What needs to be done: Check each line of the listing below for the string "sensitivity", then copy every line that has it.

*** Opening of Records to use ***

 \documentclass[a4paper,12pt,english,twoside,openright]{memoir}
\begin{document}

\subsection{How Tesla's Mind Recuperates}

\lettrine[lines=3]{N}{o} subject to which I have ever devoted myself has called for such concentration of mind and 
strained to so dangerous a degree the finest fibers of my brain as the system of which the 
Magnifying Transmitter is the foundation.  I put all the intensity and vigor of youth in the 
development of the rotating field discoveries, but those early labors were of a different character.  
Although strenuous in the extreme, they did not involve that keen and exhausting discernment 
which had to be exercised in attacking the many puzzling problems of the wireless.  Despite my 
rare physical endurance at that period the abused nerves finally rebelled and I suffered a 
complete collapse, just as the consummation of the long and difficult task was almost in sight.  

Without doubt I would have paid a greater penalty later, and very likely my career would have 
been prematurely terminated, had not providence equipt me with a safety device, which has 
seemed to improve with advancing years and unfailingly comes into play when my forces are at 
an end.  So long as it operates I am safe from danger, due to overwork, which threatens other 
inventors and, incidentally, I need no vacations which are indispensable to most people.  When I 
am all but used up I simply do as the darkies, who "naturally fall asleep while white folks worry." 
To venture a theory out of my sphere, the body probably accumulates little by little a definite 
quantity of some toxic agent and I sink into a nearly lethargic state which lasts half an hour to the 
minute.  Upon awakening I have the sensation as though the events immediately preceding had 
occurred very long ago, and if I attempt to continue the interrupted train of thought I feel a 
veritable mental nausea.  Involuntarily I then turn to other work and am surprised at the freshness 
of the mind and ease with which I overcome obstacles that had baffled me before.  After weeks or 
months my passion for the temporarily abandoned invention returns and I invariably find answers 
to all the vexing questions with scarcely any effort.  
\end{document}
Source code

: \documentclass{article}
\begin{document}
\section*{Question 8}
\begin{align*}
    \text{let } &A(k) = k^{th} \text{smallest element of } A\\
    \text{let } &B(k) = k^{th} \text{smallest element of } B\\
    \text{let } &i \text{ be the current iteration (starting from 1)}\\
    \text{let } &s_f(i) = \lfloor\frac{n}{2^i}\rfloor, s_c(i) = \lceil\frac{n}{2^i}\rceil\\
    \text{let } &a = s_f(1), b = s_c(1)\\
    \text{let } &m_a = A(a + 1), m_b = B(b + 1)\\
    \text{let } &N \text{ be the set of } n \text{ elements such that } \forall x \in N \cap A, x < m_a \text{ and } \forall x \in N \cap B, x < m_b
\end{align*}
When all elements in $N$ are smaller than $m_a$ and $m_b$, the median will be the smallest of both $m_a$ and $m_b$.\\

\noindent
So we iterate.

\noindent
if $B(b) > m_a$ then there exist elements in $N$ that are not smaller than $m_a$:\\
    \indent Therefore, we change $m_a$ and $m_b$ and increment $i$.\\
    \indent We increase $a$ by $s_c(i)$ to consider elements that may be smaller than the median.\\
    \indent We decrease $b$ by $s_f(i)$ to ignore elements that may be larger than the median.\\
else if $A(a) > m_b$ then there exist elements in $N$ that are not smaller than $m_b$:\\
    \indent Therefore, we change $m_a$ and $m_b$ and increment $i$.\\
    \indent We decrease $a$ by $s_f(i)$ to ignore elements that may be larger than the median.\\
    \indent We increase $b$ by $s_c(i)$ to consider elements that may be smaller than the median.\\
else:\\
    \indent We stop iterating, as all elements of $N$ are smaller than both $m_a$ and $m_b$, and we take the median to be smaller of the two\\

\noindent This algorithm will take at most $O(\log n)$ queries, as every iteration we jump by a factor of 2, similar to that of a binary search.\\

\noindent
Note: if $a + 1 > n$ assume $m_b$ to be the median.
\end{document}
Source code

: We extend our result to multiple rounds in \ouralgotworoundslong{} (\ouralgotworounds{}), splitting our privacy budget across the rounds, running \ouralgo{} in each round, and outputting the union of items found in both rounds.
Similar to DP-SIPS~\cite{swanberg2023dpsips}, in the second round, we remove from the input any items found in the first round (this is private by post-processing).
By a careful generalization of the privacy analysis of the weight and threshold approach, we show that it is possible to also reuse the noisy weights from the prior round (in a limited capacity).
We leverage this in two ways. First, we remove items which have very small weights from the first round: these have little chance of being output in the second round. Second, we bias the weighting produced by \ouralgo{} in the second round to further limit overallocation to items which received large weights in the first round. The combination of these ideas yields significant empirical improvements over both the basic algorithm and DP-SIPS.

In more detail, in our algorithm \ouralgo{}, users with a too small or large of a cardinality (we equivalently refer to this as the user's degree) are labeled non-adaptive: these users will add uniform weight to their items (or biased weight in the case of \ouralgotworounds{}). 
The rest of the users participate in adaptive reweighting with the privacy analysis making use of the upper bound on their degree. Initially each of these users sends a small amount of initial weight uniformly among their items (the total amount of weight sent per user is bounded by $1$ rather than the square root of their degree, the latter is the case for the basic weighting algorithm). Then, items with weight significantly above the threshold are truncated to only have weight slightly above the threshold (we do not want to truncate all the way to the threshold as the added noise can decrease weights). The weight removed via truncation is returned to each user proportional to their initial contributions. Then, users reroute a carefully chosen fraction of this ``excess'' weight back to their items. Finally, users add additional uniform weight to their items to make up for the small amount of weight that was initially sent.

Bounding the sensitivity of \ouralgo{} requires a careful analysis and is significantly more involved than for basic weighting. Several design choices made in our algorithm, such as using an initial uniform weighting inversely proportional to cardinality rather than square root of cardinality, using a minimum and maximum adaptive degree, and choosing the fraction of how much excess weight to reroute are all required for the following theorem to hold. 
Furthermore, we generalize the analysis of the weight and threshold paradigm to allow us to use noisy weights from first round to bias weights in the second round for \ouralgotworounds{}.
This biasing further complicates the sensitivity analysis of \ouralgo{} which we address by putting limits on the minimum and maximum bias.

*** Close of Records to use ***
*** Opening of Records to use ***

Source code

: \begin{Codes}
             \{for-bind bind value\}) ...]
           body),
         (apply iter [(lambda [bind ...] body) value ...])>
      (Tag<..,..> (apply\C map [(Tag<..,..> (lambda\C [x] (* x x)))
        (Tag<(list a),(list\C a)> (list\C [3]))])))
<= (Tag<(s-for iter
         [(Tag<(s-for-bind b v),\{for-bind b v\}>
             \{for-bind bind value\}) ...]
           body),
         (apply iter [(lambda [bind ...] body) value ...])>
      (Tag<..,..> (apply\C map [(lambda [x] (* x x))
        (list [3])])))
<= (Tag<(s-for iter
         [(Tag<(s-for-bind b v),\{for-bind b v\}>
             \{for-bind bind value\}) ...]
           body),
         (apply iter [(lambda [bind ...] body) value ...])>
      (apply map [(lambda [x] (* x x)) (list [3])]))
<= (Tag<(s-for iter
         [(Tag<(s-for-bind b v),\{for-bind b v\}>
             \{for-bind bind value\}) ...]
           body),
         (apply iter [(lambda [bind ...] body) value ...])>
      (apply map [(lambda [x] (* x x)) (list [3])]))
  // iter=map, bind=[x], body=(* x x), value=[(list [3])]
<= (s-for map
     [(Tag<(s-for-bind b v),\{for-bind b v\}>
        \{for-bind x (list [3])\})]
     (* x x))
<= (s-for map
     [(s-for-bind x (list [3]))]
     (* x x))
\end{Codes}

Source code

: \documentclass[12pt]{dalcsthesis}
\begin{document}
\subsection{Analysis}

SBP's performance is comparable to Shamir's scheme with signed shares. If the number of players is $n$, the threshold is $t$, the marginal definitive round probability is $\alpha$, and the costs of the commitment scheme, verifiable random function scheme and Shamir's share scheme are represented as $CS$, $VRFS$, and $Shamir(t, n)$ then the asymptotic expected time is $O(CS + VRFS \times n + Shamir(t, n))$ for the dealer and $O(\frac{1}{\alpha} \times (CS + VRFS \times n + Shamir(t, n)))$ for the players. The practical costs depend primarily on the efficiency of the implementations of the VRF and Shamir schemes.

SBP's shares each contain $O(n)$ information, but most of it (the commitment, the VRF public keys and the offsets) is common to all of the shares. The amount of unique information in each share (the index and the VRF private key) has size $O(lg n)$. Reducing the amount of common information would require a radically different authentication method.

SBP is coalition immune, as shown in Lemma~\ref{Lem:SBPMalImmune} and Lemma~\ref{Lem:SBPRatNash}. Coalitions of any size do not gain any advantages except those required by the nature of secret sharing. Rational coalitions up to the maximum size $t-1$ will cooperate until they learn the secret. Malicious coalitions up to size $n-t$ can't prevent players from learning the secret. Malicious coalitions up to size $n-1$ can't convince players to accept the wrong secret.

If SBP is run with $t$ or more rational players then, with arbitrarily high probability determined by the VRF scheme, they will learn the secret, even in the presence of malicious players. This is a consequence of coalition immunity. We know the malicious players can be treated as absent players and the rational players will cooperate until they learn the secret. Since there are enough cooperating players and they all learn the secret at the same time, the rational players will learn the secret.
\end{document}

*** Close of Records to use ***

Output:
Bounding the sensitivity of \ouralgo{} requires a careful analysis and is significantly more involved than for basic weighting. Several design choices made in our algorithm, such as using an initial uniform weighting inversely proportional to cardinality rather than square root of cardinality, using a minimum and maximum adaptive degree, and choosing the fraction of how much excess weight to reroute are all required for the following theorem to hold. 
This biasing further complicates the sensitivity analysis of \ouralgo{} which we address by putting limits on the minimum and maximum bias.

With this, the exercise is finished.